◆ **Your goal**: For this exercise, print all of the data exactly as given.

◆ **Data**:
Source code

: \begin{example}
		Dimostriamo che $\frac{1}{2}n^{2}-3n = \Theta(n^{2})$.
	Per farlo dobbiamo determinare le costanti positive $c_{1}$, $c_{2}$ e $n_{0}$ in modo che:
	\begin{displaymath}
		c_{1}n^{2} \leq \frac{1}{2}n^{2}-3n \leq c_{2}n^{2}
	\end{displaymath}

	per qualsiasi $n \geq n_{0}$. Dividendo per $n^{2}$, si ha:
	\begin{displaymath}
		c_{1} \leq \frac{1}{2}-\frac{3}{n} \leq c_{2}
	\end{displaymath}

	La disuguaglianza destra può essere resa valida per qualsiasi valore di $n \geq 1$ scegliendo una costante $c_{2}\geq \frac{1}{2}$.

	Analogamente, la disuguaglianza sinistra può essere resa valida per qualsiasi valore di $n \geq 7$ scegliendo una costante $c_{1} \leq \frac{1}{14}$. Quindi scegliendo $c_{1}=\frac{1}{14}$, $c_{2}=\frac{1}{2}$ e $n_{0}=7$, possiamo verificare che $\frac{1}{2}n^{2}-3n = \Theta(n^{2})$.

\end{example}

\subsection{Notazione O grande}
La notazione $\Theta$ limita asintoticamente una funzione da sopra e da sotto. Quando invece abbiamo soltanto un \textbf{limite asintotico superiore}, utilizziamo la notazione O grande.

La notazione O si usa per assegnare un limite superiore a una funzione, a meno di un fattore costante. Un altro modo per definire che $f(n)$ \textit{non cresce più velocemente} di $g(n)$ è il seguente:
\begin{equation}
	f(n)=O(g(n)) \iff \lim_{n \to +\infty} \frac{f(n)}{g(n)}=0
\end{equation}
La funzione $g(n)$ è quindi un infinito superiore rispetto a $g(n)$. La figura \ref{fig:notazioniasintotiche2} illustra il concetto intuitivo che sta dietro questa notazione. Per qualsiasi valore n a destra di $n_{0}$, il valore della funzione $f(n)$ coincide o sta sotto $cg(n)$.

◆ **Reply**:
Source code

: \begin{example}
		Dimostriamo che $\frac{1}{2}n^{2}-3n = \Theta(n^{2})$.
	Per farlo dobbiamo determinare le costanti positive $c_{1}$, $c_{2}$ e $n_{0}$ in modo che:
	\begin{displaymath}
		c_{1}n^{2} \leq \frac{1}{2}n^{2}-3n \leq c_{2}n^{2}
	\end{displaymath}

	per qualsiasi $n \geq n_{0}$. Dividendo per $n^{2}$, si ha:
	\begin{displaymath}
		c_{1} \leq \frac{1}{2}-\frac{3}{n} \leq c_{2}
	\end{displaymath}

	La disuguaglianza destra può essere resa valida per qualsiasi valore di $n \geq 1$ scegliendo una costante $c_{2}\geq \frac{1}{2}$.

	Analogamente, la disuguaglianza sinistra può essere resa valida per qualsiasi valore di $n \geq 7$ scegliendo una costante $c_{1} \leq \frac{1}{14}$. Quindi scegliendo $c_{1}=\frac{1}{14}$, $c_{2}=\frac{1}{2}$ e $n_{0}=7$, possiamo verificare che $\frac{1}{2}n^{2}-3n = \Theta(n^{2})$.

\end{example}

\subsection{Notazione O grande}
La notazione $\Theta$ limita asintoticamente una funzione da sopra e da sotto. Quando invece abbiamo soltanto un \textbf{limite asintotico superiore}, utilizziamo la notazione O grande.

La notazione O si usa per assegnare un limite superiore a una funzione, a meno di un fattore costante. Un altro modo per definire che $f(n)$ \textit{non cresce più velocemente} di $g(n)$ è il seguente:
\begin{equation}
	f(n)=O(g(n)) \iff \lim_{n \to +\infty} \frac{f(n)}{g(n)}=0
\end{equation}
La funzione $g(n)$ è quindi un infinito superiore rispetto a $g(n)$. La figura \ref{fig:notazioniasintotiche2} illustra il concetto intuitivo che sta dietro questa notazione. Per qualsiasi valore n a destra di $n_{0}$, il valore della funzione $f(n)$ coincide o sta sotto $cg(n)$.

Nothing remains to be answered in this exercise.